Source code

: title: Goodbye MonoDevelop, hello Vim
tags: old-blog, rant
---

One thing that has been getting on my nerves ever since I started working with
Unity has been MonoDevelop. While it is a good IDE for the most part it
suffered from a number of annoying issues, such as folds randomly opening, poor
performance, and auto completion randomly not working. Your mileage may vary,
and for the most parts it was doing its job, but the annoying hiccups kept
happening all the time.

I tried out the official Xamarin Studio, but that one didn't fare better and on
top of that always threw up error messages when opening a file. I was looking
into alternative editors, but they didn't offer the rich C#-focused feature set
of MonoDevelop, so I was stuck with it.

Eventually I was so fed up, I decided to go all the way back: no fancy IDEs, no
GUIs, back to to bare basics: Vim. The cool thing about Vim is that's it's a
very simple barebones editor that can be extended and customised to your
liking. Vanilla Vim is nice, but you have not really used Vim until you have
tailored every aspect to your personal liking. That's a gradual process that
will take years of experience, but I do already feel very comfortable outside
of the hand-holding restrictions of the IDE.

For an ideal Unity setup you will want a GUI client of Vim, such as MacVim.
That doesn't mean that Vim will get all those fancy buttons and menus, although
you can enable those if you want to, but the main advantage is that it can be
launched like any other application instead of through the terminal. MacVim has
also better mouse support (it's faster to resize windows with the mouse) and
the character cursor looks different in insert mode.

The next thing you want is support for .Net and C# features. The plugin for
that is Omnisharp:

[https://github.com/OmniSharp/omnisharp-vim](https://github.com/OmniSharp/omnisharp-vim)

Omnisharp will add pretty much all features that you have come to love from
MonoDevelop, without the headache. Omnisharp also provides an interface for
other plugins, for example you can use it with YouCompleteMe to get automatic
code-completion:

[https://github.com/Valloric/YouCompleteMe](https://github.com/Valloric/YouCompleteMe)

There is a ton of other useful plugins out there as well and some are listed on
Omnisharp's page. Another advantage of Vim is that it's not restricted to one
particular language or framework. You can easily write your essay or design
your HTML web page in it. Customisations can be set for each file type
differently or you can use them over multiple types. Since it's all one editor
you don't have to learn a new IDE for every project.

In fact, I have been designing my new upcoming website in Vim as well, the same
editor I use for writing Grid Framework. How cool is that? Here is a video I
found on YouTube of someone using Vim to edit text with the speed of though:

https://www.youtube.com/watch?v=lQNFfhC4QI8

■ ■ ■ ■

**ACTIVITY**
The output should be exactly the lines above from the line containing "That doesn't mean" to the line containing "launched like any", inclusive, with no other lines.

**RESULT BELOW**
That doesn't mean that Vim will get all those fancy buttons and menus, although
you can enable those if you want to, but the main advantage is that it can be
launched like any other application instead of through the terminal. MacVim has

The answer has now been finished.